• **Problem to work on**
Give the count of lines in the records below that contain "github", and say nothing more.

^^^^

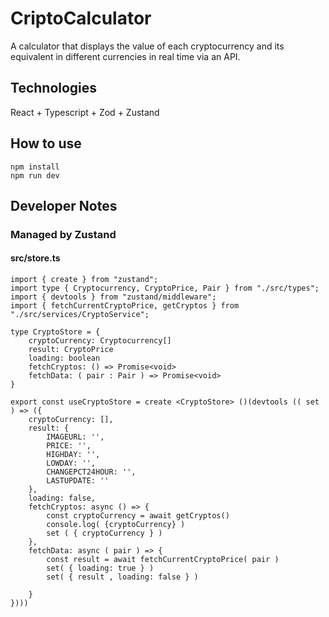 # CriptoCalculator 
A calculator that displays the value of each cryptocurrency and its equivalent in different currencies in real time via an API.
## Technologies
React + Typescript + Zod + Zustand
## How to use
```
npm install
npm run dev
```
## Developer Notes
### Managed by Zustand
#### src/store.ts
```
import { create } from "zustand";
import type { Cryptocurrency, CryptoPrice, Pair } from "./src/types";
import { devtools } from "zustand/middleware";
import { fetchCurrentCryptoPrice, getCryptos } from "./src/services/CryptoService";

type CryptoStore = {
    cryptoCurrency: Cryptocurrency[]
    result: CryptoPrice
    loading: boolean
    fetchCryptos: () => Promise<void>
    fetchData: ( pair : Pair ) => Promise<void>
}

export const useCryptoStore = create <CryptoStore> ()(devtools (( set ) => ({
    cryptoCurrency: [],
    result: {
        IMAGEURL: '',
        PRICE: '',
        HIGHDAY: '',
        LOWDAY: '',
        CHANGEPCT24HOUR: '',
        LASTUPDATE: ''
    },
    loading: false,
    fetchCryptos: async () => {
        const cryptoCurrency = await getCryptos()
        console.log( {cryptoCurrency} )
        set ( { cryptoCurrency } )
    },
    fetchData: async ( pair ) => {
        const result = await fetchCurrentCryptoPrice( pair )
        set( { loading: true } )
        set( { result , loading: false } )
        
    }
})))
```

^^^^

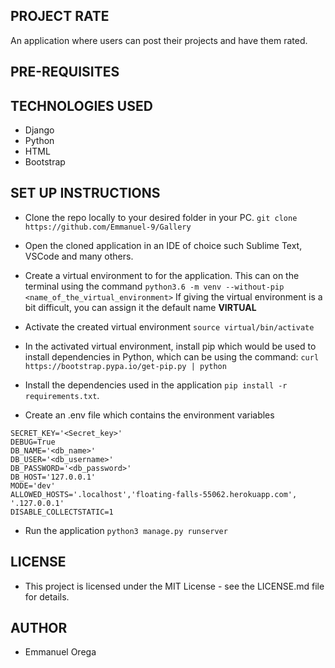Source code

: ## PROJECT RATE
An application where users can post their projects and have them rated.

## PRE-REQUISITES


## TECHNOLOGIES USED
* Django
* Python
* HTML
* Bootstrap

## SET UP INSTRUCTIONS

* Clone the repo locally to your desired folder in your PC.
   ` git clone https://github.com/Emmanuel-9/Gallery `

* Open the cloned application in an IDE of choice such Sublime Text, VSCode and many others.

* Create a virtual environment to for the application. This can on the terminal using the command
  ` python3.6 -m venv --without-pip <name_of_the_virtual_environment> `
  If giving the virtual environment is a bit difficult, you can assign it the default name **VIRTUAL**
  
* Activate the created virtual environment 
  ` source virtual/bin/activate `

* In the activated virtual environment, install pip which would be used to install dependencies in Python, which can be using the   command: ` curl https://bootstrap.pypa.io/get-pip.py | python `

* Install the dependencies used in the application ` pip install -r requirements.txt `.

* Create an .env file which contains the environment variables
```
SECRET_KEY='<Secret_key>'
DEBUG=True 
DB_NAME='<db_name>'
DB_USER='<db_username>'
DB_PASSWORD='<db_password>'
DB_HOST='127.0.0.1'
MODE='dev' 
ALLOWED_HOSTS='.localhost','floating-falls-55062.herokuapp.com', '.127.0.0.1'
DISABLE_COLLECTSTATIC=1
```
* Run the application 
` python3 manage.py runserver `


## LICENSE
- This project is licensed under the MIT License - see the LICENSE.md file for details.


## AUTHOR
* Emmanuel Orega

^^^^

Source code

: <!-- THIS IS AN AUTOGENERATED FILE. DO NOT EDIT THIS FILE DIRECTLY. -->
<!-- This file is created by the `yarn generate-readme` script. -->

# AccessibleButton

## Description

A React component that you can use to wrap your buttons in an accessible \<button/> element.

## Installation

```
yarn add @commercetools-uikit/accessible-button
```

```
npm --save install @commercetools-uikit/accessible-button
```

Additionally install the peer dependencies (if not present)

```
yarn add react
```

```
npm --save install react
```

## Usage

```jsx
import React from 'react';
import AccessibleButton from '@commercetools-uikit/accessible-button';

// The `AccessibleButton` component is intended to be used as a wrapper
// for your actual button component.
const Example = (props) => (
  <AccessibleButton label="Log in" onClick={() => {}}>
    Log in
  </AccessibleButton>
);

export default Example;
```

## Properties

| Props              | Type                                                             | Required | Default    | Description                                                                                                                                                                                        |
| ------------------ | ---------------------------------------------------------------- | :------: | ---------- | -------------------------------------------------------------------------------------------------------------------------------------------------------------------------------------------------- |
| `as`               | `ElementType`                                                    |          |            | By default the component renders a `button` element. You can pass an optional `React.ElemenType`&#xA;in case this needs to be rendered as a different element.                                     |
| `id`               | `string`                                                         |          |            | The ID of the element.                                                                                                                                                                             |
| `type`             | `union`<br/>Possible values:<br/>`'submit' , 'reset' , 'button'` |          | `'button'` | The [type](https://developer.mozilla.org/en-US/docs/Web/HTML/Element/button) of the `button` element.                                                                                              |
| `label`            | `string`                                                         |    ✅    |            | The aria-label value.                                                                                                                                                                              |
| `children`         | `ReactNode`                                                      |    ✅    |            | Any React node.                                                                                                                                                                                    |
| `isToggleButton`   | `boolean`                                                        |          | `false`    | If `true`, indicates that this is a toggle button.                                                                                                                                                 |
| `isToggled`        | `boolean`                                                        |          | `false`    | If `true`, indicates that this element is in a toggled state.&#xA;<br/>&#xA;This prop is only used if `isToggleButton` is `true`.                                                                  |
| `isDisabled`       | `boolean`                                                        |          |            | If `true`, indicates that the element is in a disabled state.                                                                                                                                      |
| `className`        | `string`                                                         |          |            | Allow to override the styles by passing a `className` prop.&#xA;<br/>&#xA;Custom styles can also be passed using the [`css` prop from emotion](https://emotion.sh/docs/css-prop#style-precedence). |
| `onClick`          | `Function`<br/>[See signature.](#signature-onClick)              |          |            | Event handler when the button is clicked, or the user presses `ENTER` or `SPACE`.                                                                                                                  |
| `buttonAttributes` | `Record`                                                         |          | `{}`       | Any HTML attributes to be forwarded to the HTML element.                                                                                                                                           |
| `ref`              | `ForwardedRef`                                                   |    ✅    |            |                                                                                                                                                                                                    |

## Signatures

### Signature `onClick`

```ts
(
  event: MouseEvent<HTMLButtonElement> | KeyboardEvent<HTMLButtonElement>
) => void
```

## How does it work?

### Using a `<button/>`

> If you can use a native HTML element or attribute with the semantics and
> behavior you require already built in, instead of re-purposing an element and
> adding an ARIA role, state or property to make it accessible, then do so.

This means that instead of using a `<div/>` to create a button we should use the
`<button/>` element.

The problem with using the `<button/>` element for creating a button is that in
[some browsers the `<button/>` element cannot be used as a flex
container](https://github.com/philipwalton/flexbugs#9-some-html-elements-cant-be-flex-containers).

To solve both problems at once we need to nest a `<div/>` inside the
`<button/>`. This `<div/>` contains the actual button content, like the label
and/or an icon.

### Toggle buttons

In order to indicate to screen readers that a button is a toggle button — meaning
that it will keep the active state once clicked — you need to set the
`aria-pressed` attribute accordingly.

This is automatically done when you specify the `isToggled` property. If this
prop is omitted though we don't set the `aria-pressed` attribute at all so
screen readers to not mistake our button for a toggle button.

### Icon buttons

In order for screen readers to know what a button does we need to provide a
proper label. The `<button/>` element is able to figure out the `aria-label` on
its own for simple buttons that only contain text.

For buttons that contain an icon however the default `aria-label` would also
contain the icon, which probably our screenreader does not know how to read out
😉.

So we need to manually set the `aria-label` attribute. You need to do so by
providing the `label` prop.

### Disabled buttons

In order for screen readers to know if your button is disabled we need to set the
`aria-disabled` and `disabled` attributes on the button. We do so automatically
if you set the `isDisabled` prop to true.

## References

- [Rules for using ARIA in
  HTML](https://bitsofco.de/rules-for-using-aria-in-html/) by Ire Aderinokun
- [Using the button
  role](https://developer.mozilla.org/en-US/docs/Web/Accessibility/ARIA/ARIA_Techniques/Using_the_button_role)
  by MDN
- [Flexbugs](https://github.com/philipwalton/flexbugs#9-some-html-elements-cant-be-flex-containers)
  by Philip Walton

^^^^

• **Exercise result**
3